What did he tell himself to shake it off?
“I told myself exactly that on 11 tee,” Woodland said of his triple in Phoenix. “For me to make triple on 10, to give myself a little bit of confidence, I told myself I did the same thing in Phoenix. And I really hit some great shots the next couple of holes, gave myself a lot of chances for birdie, and made a couple of them. It was nice to have that in my back pocket, (having) been there in that same situation, and came out on top.”
It all unraveled so quickly for Woodland and he put it back together with similar swiftness on his way to shooting a 1-over 71.
Woodland had made bogey just three times in the first two rounds and did not have any doubles or triples.
Before getting to how he carded a 7, let’s look at what he did up to that point.
He put himself in danger of carding a double on the second hole after pulling his tee shot just enough for his ball to nestle deep into a thick rough with a slight downhill lie. Woodland needed to hit a crisp enough shot out of the rough to cover the water between him and the green. It didn’t quite make it. It would take a great shot and/or putt from 137 yards to avoid a double. Woodland stuck it to 12 inches and tapped in for a bogey. Kopeka birdied the first two holes to take the lead.
“It’s hard to make big numbers,” Woodland said. “On the second hole, when I hit it in the water, that was a big boost to knock it in there tight and only make bogey. You don’t want to give back too many shots out here.”
Woodland immediately recovered the stroke he lost to par by draining a 19-foot birdie putt on No. 3 to move back into a tie with Koepka, who birdied No. 5 to regain sole possession of the lead. They both birdied No. 8 and Koepka birdied 9 to card a 30 on the front. Woodland missed the ninth green to the right and popped up his chip out of the deep rough, leaving himself a 12-footer that he left short.
Just like that, he was three strokes off the lead, his deficit about to swell to six.
How did it happen?
Woodland hammered his tee shot 312 yards down the left side of the fairway. He and his caddie read their yardage books, and as Woodland pulled a club out of the bag, he looked uneasily up at the trees to gauge the wind.
He put a beautiful swing on it, ending with a pose that would make a perfect photo in a book on golf fundamentals on the page showing what a finish is supposed to look like. One problem: It ended in the bunker in front of the green in a bit of a downhill lie.
Woodland said he “tried to get a little too cute” with it and blasted it into the bunker behind the green, and “unfortunately did the same thing again,” and blasted it back into the original trap, which had not been raked after Kisner hit out of it. This time, Woodland’s shot landed on grass, on the upslope in front of the green, 44 feet from the pin. He chipped it to eight inches and tapped in for a triple.

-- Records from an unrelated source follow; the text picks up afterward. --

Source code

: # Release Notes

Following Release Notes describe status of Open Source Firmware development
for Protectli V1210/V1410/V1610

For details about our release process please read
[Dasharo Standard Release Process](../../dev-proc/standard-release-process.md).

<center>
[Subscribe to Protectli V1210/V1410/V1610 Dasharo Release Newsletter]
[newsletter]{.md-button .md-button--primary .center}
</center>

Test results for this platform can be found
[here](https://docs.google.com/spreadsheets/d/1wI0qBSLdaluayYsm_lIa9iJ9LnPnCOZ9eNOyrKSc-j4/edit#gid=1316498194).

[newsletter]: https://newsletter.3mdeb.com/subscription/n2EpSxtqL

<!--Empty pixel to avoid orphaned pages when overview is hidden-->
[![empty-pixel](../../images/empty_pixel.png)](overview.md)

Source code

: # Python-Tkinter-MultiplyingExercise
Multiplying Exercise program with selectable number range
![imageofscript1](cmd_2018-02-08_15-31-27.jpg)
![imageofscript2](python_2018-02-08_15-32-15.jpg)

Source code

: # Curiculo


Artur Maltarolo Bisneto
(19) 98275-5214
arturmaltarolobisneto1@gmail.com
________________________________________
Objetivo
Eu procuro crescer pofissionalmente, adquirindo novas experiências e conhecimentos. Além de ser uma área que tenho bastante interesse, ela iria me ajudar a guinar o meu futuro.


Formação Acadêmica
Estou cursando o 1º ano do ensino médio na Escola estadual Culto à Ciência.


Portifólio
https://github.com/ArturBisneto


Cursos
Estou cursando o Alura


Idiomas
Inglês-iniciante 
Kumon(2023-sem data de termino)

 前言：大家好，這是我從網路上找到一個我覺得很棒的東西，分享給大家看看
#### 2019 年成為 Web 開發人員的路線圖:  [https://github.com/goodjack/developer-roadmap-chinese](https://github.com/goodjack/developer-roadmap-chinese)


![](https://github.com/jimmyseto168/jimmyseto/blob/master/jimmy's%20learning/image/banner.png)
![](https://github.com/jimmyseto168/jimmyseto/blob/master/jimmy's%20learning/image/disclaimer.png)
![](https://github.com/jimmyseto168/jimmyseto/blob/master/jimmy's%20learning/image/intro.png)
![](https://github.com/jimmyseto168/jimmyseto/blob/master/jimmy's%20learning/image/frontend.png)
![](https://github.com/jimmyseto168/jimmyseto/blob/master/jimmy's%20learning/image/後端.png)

I asked Woodland if he might have needed one more club for his second shot.
“No, I just needed to hit it a little bit harder,” Woodland said. “I was just trying to hit it 185 yards and obviously hit it 180 yards, but I think the wind switched on us a little bit. I hit the shot how I wanted to and just came up short.”
Woodland put it behind him and made birdie putts of 13 and 6 feet on 12 and 14, and missed birdie putts of 10 feet and 9 feet on 11 and 13. He missed 15-foot birdie putts on 15 and 16 and reached 17, a par 5, in two, but three-putted from 42 feet, leaving the first putt 11 feet short.

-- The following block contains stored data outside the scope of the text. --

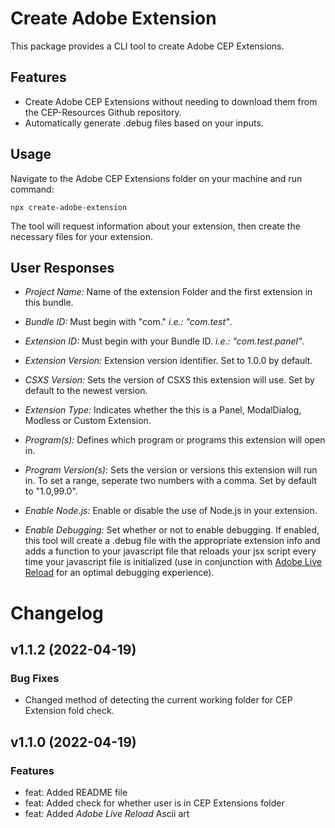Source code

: # Create Adobe Extension
This package provides a CLI tool to create Adobe CEP Extensions.

## Features
- Create Adobe CEP Extensions without needing to download them from the CEP-Resources Github repository.
- Automatically generate .debug files based on your inputs.

## Usage
Navigate to the Adobe CEP Extensions folder on your machine and run command:

`npx create-adobe-extension`

The tool will request information about your extension, then create the necessary files for your extension.

## User Responses

- *Project Name:* Name of the extension Folder and the first extension in this bundle.

- *Bundle ID:* Must begin with "com." *i.e.: "com.test"*.

- *Extension ID:* Must begin with your Bundle ID. *i.e.: "com.test.panel"*.

- *Extension Version:* Extension version identifier. Set to 1.0.0 by default.

- *CSXS Version:* Sets the version of CSXS this extension will use. Set by default to the newest version.

- *Extension Type:* Indicates whether the this is a Panel, ModalDialog, Modless or Custom Extension.

- *Program(s):* Defines which program or programs this extension will open in.

- *Program Version(s):* Sets the version or versions this extension will run in. To set a range, seperate two numbers with a comma. Set by default to "1.0,99.0".

- *Enable Node.js:* Enable or disable the use of Node.js in your extension.

- *Enable Debugging:* Set whether or not to enable debugging. If enabled, this tool will create a .debug file with the appropriate extension info and adds a function to your javascript file that reloads your jsx script every time your javascript file is initialized (use in conjunction with [Adobe Live Reload](https://github.com/duncanlutz/Adobe-Live-Reload) for an optimal debugging experience).

# Changelog

## v1.1.2 (2022-04-19)

### Bug Fixes
- Changed method of detecting the current working folder for CEP Extension fold check.

## v1.1.0 (2022-04-19)

### Features
- feat: Added README file
- feat: Added check for whether user is in CEP Extensions folder
- feat: Added *Adobe Live Reload* Ascii art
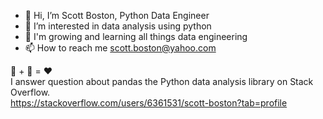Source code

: - 👋 Hi, I’m Scott Boston, Python Data Engineer
- 👀 I’m interested in data analysis using python 
- 🌱 I'm growing and learning all things data engineering
- 📫 How to reach me scott.boston@yahoo.com

🐍 + 🐼 = ❤️  
I answer question about pandas the Python data analysis library on Stack Overflow.  
https://stackoverflow.com/users/6361531/scott-boston?tab=profile

<!---
scottboston/scottboston is a ✨ special ✨ repository because its `README.md` (this file) appears on your GitHub profile.
You can click the Preview link to take a look at your changes.
--->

Woodland and the rest of the field are chasing Koepka, who has won the past two U.S. Opens. If not for Woodland’s triple on 10, they would be co-leaders, which would have really confused those fans who routinely mistake them for each other.
“Yeah, it’s happened quite a bit,” Woodland said. “I get it all the time, so I’m used to it by now. Playing together too, you think they could get it right, but I … guess we’re built pretty similar. Hopefully, I’m in his position tomorrow.”